When Leah A. Carpenter, RN, MPA, went into nursing 30 years ago, she did not intend to follow a career path to administration. In fact, early in her career, she was pretty skeptical about the folks in the C-suite.
"I had no desire to be a suit whatsoever," says Carpenter, who is now Administrator and Chief Executive Officer at Memorial Hospital West in Pembroke Pines, FL.
"There was a very big disconnect between the C-suite—and even middle management—and the rank-and-file staff. I really didn't have a great deal of respect for or want anything to do with a leadership at that time."
Then a bit of what she calls "divine intervention" nudged her into the administrative realm. "I lost my hearing progressively over the last past 20 years, so I'm virtually deaf in one ear," she says.
"I had to make a decision whether I wanted to go into management or education, because that's pretty much the two paths that a nurse can take if she's not going to be at the bedside."
Despite that unconventional beginning, Carpenter has risen to the top as a CEO. Now she has some insights and advice for RNs who are considering a CEO role.
Q. What talents, skills, and insights can a nurse bring to the CEO role?
A. Besides the obvious, which is the clinical background and really understanding what it takes to give safe, quality care that is service-oriented, I think I understand the struggle and what the staff needs to be able to deliver that.
That allows me to garner a certain level of respect from the team because they know I've been where they are.
Q. Do you think nurses who become CEOs face unique challenges?
A. Yes, in some respect. It's been easier for me personally in terms of mastering the role because I have the advantage of understanding the intricacies of the clinical world. I think it has been difficult—I've accomplished it but it's taken a while—to garner the respect as a businesswoman as well as a clinician.
Not every nurse leader or CNO can transition from the clinical world into the administrative world.
Q. Do you think there's a major difference between CNO thinking and CEO thinking?
A. Absolutely. You have to still have the understanding and the insight of the CNO, but there's a completely different skill set that you have to master in order to be a CEO.
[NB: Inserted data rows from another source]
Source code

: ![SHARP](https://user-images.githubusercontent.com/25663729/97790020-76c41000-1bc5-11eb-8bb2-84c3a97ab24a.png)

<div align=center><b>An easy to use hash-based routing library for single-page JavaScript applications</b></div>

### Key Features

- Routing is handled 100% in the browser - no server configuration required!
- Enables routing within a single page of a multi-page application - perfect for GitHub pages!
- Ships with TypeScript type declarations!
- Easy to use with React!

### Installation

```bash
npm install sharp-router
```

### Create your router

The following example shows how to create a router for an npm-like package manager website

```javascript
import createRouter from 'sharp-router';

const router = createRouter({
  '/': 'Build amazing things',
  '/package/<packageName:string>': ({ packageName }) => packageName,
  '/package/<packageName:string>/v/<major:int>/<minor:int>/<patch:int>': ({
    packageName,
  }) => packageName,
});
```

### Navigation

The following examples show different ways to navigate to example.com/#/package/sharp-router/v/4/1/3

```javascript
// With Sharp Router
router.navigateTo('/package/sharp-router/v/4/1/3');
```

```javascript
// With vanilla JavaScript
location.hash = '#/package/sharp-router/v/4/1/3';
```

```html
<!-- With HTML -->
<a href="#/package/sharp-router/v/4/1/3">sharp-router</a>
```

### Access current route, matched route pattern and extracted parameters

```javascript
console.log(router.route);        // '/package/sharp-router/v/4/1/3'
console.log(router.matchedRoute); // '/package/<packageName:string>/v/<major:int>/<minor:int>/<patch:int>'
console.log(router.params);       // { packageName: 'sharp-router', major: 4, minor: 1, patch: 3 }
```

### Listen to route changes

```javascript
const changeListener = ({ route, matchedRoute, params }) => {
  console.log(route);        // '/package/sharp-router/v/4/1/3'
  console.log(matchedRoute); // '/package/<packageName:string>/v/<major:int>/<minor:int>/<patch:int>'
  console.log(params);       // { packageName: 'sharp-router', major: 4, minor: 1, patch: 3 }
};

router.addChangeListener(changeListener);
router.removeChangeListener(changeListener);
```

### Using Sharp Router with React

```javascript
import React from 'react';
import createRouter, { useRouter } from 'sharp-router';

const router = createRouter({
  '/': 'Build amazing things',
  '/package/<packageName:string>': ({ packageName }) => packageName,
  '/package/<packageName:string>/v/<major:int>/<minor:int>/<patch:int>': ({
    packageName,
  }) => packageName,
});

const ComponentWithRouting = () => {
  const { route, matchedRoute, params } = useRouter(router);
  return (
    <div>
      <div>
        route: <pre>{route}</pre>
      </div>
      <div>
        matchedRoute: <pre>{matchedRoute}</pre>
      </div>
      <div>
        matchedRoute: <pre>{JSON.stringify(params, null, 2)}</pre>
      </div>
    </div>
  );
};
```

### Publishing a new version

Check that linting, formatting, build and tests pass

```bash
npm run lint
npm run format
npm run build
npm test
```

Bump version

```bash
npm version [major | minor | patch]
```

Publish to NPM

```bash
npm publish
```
You have to learn that balance. You can't look at it from just the eyes of a nurse. You're everyone's voice and you represent everyone—the clinical side, the dietary side, the environmental side, the construction side, the legal side.
There's a whole scope of skills and negotiation abilities that you need to have to balance all of that.
Q. What advice do you have for nurses interested in becoming CEOs?
A. It shouldn't be about the title or about the money. It needs to be about the impact: What do you hope to achieve and deliver? What's the end product?
For me, the end product was having an impact on safety, quality, and service, but at a table where I could really make a difference by having the experience as well as learning the business end of it.
I would steer [prospective nurse CEOs] away from a graduate degree in nursing. I think it limits your scope. They have to look at a business or administration type master's degree.
Also, mentors are key. You have to find people who are really good at this, attach yourself to their hip, and learn everything you can from them.
Not everybody's not going to be a great leader, but you can still learn from bad leaders. You can learn what not to do, and you can develop yourself into the kind of leader you want to be, knowing the things that don't work.